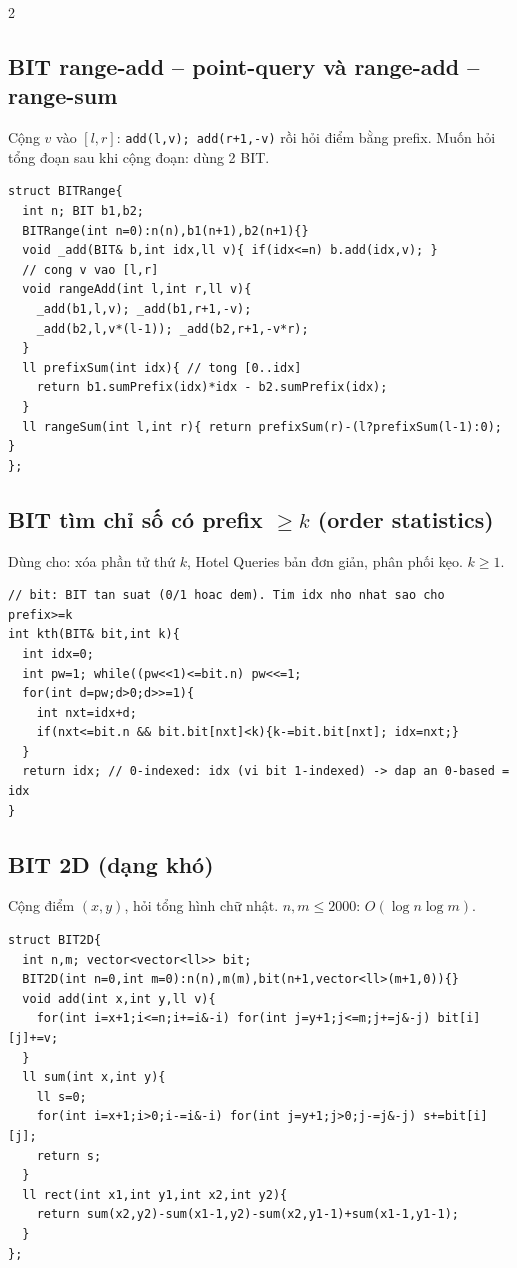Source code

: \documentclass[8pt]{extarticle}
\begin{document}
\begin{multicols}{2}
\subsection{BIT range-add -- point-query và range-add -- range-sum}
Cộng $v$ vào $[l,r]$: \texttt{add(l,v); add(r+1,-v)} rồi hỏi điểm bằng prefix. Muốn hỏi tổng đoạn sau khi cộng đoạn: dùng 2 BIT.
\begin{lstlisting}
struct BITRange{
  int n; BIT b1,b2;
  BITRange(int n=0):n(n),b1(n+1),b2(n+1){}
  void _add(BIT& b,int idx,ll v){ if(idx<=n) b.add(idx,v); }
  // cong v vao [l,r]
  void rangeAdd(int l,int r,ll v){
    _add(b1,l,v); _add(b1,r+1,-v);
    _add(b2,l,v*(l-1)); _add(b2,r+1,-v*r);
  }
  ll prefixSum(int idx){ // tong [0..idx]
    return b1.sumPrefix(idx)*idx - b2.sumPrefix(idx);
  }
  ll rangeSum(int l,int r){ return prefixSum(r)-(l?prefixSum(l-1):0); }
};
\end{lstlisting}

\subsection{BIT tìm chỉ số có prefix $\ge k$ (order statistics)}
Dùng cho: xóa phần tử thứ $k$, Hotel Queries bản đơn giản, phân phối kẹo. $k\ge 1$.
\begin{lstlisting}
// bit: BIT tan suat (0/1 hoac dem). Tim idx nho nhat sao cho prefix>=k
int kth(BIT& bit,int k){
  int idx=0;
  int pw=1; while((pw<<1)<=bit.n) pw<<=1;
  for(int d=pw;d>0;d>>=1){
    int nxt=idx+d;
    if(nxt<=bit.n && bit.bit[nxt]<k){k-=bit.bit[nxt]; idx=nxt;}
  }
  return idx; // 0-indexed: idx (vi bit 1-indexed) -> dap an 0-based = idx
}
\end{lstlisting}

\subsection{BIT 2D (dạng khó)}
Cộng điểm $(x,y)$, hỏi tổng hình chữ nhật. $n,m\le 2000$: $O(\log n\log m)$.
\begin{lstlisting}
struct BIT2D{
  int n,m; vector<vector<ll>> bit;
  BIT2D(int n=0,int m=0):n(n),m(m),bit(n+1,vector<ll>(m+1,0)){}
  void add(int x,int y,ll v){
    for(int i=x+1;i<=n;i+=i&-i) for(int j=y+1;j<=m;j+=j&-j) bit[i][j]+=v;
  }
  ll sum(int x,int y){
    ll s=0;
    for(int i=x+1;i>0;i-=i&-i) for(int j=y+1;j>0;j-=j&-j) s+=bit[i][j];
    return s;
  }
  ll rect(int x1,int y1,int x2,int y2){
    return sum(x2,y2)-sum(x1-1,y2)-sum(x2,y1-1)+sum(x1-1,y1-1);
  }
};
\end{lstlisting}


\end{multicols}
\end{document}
-=-=-=-=-
§ PROBLEM:
Please, from the material above, copy only the lines from the line with "int nxt=idx+d;" up to and including the line with "ll sum(int x,int", exactly as written.

§ ANSWER SPACE:
    int nxt=idx+d;
    if(nxt<=bit.n && bit.bit[nxt]<k){k-=bit.bit[nxt]; idx=nxt;}
  }
  return idx; // 0-indexed: idx (vi bit 1-indexed) -> dap an 0-based = idx
}
\end{lstlisting}

\subsection{BIT 2D (dạng khó)}
Cộng điểm $(x,y)$, hỏi tổng hình chữ nhật. $n,m\le 2000$: $O(\log n\log m)$.
\begin{lstlisting}
struct BIT2D{
  int n,m; vector<vector<ll>> bit;
  BIT2D(int n=0,int m=0):n(n),m(m),bit(n+1,vector<ll>(m+1,0)){}
  void add(int x,int y,ll v){
    for(int i=x+1;i<=n;i+=i&-i) for(int j=y+1;j<=m;j+=j&-j) bit[i][j]+=v;
  }
  ll sum(int x,int y){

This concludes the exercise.